··· RECORDS FOR THE EXERCISE
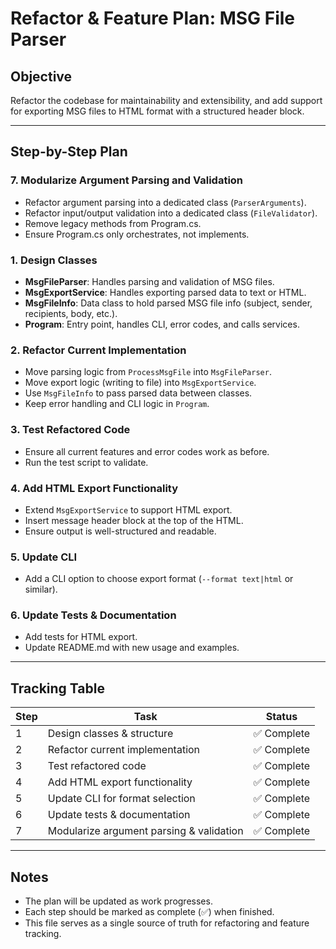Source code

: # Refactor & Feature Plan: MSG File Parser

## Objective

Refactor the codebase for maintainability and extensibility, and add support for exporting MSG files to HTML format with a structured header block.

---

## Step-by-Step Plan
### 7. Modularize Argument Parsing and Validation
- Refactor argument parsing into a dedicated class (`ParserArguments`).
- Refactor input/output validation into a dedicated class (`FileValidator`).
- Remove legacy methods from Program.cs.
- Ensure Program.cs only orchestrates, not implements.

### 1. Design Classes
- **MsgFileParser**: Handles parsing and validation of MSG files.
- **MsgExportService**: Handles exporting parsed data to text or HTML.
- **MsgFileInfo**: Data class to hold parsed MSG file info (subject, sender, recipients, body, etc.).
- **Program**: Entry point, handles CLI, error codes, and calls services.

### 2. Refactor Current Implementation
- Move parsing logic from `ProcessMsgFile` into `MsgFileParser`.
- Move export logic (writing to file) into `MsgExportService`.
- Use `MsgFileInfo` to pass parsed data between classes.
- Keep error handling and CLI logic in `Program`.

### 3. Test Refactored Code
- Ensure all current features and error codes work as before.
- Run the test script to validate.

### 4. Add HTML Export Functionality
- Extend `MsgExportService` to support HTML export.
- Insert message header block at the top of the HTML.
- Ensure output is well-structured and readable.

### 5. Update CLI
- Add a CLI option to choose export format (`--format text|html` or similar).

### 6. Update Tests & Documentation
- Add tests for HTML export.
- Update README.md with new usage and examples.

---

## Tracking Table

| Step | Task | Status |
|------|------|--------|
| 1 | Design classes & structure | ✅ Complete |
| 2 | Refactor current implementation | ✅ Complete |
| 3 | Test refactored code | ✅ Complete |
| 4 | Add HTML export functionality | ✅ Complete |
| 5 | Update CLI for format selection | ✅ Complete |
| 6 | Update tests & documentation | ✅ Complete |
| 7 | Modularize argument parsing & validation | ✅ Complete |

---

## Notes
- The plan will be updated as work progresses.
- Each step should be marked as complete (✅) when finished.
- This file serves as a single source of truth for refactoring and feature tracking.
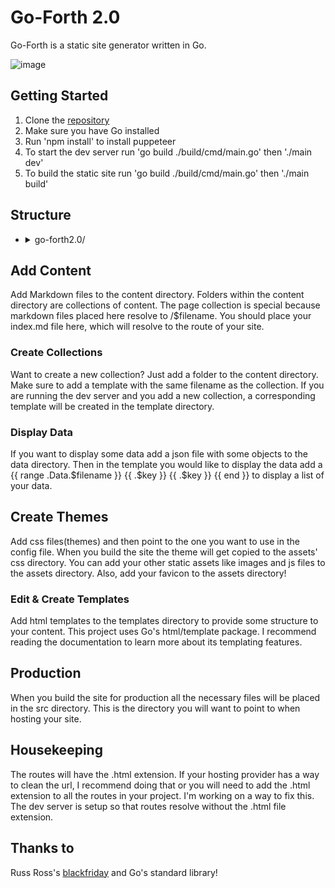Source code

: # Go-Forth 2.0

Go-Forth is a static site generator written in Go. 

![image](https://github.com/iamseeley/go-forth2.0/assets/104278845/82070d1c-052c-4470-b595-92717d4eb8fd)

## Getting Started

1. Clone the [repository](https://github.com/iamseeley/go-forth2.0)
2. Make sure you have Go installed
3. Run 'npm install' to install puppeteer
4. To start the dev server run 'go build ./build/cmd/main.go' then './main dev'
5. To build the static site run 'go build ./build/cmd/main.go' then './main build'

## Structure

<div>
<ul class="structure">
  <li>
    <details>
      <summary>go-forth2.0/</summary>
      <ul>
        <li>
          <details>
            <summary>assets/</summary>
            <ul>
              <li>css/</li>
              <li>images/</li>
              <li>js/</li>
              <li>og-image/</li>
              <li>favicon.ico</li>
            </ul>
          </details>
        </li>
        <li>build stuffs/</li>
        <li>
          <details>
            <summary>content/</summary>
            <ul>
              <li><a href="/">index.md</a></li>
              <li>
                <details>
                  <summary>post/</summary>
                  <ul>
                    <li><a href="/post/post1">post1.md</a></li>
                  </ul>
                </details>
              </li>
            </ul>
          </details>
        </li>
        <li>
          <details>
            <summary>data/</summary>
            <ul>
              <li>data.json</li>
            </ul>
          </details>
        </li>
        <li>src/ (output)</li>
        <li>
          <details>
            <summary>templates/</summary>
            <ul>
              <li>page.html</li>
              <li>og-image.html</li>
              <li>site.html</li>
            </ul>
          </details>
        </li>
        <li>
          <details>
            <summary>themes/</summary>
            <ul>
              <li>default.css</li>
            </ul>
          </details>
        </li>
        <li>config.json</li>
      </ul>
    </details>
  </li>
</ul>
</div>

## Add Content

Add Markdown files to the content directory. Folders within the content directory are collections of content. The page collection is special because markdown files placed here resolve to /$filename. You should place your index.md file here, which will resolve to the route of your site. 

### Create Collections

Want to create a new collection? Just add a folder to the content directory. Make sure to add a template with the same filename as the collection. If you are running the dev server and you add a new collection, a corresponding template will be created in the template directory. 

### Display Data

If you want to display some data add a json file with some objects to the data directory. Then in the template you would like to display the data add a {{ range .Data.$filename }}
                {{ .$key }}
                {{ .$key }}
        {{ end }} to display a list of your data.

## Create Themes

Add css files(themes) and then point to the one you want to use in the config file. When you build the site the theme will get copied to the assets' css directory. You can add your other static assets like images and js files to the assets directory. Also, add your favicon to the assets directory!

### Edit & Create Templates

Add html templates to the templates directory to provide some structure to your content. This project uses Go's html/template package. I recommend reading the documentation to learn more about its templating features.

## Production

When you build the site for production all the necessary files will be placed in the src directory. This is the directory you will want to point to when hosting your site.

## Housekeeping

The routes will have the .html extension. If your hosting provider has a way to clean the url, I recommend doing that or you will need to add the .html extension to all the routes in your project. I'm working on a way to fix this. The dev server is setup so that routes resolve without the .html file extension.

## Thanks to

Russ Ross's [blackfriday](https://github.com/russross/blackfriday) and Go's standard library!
······
Write out again every line above exactly as given; the pictures do not belong in the copy.

## ANSWER TO THE EXERCISE
Source code

: # Refactor & Feature Plan: MSG File Parser

## Objective

Refactor the codebase for maintainability and extensibility, and add support for exporting MSG files to HTML format with a structured header block.

---

## Step-by-Step Plan
### 7. Modularize Argument Parsing and Validation
- Refactor argument parsing into a dedicated class (`ParserArguments`).
- Refactor input/output validation into a dedicated class (`FileValidator`).
- Remove legacy methods from Program.cs.
- Ensure Program.cs only orchestrates, not implements.

### 1. Design Classes
- **MsgFileParser**: Handles parsing and validation of MSG files.
- **MsgExportService**: Handles exporting parsed data to text or HTML.
- **MsgFileInfo**: Data class to hold parsed MSG file info (subject, sender, recipients, body, etc.).
- **Program**: Entry point, handles CLI, error codes, and calls services.

### 2. Refactor Current Implementation
- Move parsing logic from `ProcessMsgFile` into `MsgFileParser`.
- Move export logic (writing to file) into `MsgExportService`.
- Use `MsgFileInfo` to pass parsed data between classes.
- Keep error handling and CLI logic in `Program`.

### 3. Test Refactored Code
- Ensure all current features and error codes work as before.
- Run the test script to validate.

### 4. Add HTML Export Functionality
- Extend `MsgExportService` to support HTML export.
- Insert message header block at the top of the HTML.
- Ensure output is well-structured and readable.

### 5. Update CLI
- Add a CLI option to choose export format (`--format text|html` or similar).

### 6. Update Tests & Documentation
- Add tests for HTML export.
- Update README.md with new usage and examples.

---

## Tracking Table

| Step | Task | Status |
|------|------|--------|
| 1 | Design classes & structure | ✅ Complete |
| 2 | Refactor current implementation | ✅ Complete |
| 3 | Test refactored code | ✅ Complete |
| 4 | Add HTML export functionality | ✅ Complete |
| 5 | Update CLI for format selection | ✅ Complete |
| 6 | Update tests & documentation | ✅ Complete |
| 7 | Modularize argument parsing & validation | ✅ Complete |

---

## Notes
- The plan will be updated as work progresses.
- Each step should be marked as complete (✅) when finished.
- This file serves as a single source of truth for refactoring and feature tracking.
Source code

: # Go-Forth 2.0

Go-Forth is a static site generator written in Go. 

![image](https://github.com/iamseeley/go-forth2.0/assets/104278845/82070d1c-052c-4470-b595-92717d4eb8fd)

## Getting Started

1. Clone the [repository](https://github.com/iamseeley/go-forth2.0)
2. Make sure you have Go installed
3. Run 'npm install' to install puppeteer
4. To start the dev server run 'go build ./build/cmd/main.go' then './main dev'
5. To build the static site run 'go build ./build/cmd/main.go' then './main build'

## Structure

<div>
<ul class="structure">
  <li>
    <details>
      <summary>go-forth2.0/</summary>
      <ul>
        <li>
          <details>
            <summary>assets/</summary>
            <ul>
              <li>css/</li>
              <li>images/</li>
              <li>js/</li>
              <li>og-image/</li>
              <li>favicon.ico</li>
            </ul>
          </details>
        </li>
        <li>build stuffs/</li>
        <li>
          <details>
            <summary>content/</summary>
            <ul>
              <li><a href="/">index.md</a></li>
              <li>
                <details>
                  <summary>post/</summary>
                  <ul>
                    <li><a href="/post/post1">post1.md</a></li>
                  </ul>
                </details>
              </li>
            </ul>
          </details>
        </li>
        <li>
          <details>
            <summary>data/</summary>
            <ul>
              <li>data.json</li>
            </ul>
          </details>
        </li>
        <li>src/ (output)</li>
        <li>
          <details>
            <summary>templates/</summary>
            <ul>
              <li>page.html</li>
              <li>og-image.html</li>
              <li>site.html</li>
            </ul>
          </details>
        </li>
        <li>
          <details>
            <summary>themes/</summary>
            <ul>
              <li>default.css</li>
            </ul>
          </details>
        </li>
        <li>config.json</li>
      </ul>
    </details>
  </li>
</ul>
</div>

## Add Content

Add Markdown files to the content directory. Folders within the content directory are collections of content. The page collection is special because markdown files placed here resolve to /$filename. You should place your index.md file here, which will resolve to the route of your site. 

### Create Collections

Want to create a new collection? Just add a folder to the content directory. Make sure to add a template with the same filename as the collection. If you are running the dev server and you add a new collection, a corresponding template will be created in the template directory. 

### Display Data

If you want to display some data add a json file with some objects to the data directory. Then in the template you would like to display the data add a {{ range .Data.$filename }}
                {{ .$key }}
                {{ .$key }}
        {{ end }} to display a list of your data.

## Create Themes

Add css files(themes) and then point to the one you want to use in the config file. When you build the site the theme will get copied to the assets' css directory. You can add your other static assets like images and js files to the assets directory. Also, add your favicon to the assets directory!

### Edit & Create Templates

Add html templates to the templates directory to provide some structure to your content. This project uses Go's html/template package. I recommend reading the documentation to learn more about its templating features.

## Production

When you build the site for production all the necessary files will be placed in the src directory. This is the directory you will want to point to when hosting your site.

## Housekeeping

The routes will have the .html extension. If your hosting provider has a way to clean the url, I recommend doing that or you will need to add the .html extension to all the routes in your project. I'm working on a way to fix this. The dev server is setup so that routes resolve without the .html file extension.

## Thanks to

Russ Ross's [blackfriday](https://github.com/russross/blackfriday) and Go's standard library!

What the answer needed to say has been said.